DATA PROVIDED Start Marker

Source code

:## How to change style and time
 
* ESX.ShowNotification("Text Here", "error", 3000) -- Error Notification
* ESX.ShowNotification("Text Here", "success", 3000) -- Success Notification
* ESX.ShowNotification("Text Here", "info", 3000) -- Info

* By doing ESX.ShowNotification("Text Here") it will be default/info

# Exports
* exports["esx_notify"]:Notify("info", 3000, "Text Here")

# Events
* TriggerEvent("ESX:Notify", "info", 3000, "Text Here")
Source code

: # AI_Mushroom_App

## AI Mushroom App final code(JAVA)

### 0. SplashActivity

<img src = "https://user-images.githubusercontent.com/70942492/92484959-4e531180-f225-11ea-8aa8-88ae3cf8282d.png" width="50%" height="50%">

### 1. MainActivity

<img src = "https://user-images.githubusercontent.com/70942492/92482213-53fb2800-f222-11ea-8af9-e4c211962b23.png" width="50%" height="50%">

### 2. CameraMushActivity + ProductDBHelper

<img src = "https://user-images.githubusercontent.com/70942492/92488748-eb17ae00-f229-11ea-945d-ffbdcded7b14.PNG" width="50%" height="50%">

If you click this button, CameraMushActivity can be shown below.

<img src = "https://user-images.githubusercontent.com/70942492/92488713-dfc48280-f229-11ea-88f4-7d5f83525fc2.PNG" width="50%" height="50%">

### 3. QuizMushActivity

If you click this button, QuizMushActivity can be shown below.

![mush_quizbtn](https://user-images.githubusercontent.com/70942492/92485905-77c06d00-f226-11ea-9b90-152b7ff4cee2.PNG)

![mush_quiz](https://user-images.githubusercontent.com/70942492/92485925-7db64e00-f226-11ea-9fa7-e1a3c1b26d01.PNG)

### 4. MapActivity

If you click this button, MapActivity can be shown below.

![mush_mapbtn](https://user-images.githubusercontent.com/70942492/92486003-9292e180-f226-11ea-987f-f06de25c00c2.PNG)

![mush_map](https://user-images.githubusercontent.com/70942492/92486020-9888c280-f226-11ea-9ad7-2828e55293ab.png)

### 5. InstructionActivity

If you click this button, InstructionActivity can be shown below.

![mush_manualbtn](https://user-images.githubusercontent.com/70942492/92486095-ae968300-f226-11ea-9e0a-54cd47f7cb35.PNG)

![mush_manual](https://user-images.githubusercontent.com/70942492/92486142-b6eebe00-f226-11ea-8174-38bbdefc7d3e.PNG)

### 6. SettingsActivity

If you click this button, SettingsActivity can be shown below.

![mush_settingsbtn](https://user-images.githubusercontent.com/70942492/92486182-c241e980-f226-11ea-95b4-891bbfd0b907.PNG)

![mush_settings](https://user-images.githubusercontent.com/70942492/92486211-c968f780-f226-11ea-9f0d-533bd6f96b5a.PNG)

DATA PROVIDED End Marker

- EXERCISE GOAL
Every record must appear in the answer exactly as it does above.

- EXERCISE RESULT
Source code

:## How to change style and time
 
* ESX.ShowNotification("Text Here", "error", 3000) -- Error Notification
* ESX.ShowNotification("Text Here", "success", 3000) -- Success Notification
* ESX.ShowNotification("Text Here", "info", 3000) -- Info

* By doing ESX.ShowNotification("Text Here") it will be default/info

# Exports
* exports["esx_notify"]:Notify("info", 3000, "Text Here")

# Events
* TriggerEvent("ESX:Notify", "info", 3000, "Text Here")
Source code

: # AI_Mushroom_App

## AI Mushroom App final code(JAVA)

### 0. SplashActivity

<img src = "https://user-images.githubusercontent.com/70942492/92484959-4e531180-f225-11ea-8aa8-88ae3cf8282d.png" width="50%" height="50%">

### 1. MainActivity

<img src = "https://user-images.githubusercontent.com/70942492/92482213-53fb2800-f222-11ea-8af9-e4c211962b23.png" width="50%" height="50%">

### 2. CameraMushActivity + ProductDBHelper

<img src = "https://user-images.githubusercontent.com/70942492/92488748-eb17ae00-f229-11ea-945d-ffbdcded7b14.PNG" width="50%" height="50%">

If you click this button, CameraMushActivity can be shown below.

<img src = "https://user-images.githubusercontent.com/70942492/92488713-dfc48280-f229-11ea-88f4-7d5f83525fc2.PNG" width="50%" height="50%">

### 3. QuizMushActivity

If you click this button, QuizMushActivity can be shown below.

![mush_quizbtn](https://user-images.githubusercontent.com/70942492/92485905-77c06d00-f226-11ea-9b90-152b7ff4cee2.PNG)

![mush_quiz](https://user-images.githubusercontent.com/70942492/92485925-7db64e00-f226-11ea-9fa7-e1a3c1b26d01.PNG)

### 4. MapActivity

If you click this button, MapActivity can be shown below.

![mush_mapbtn](https://user-images.githubusercontent.com/70942492/92486003-9292e180-f226-11ea-987f-f06de25c00c2.PNG)

![mush_map](https://user-images.githubusercontent.com/70942492/92486020-9888c280-f226-11ea-9ad7-2828e55293ab.png)

### 5. InstructionActivity

If you click this button, InstructionActivity can be shown below.

![mush_manualbtn](https://user-images.githubusercontent.com/70942492/92486095-ae968300-f226-11ea-9e0a-54cd47f7cb35.PNG)

![mush_manual](https://user-images.githubusercontent.com/70942492/92486142-b6eebe00-f226-11ea-8174-38bbdefc7d3e.PNG)

### 6. SettingsActivity

If you click this button, SettingsActivity can be shown below.

![mush_settingsbtn](https://user-images.githubusercontent.com/70942492/92486182-c241e980-f226-11ea-95b4-891bbfd0b907.PNG)

![mush_settings](https://user-images.githubusercontent.com/70942492/92486211-c968f780-f226-11ea-9f0d-533bd6f96b5a.PNG)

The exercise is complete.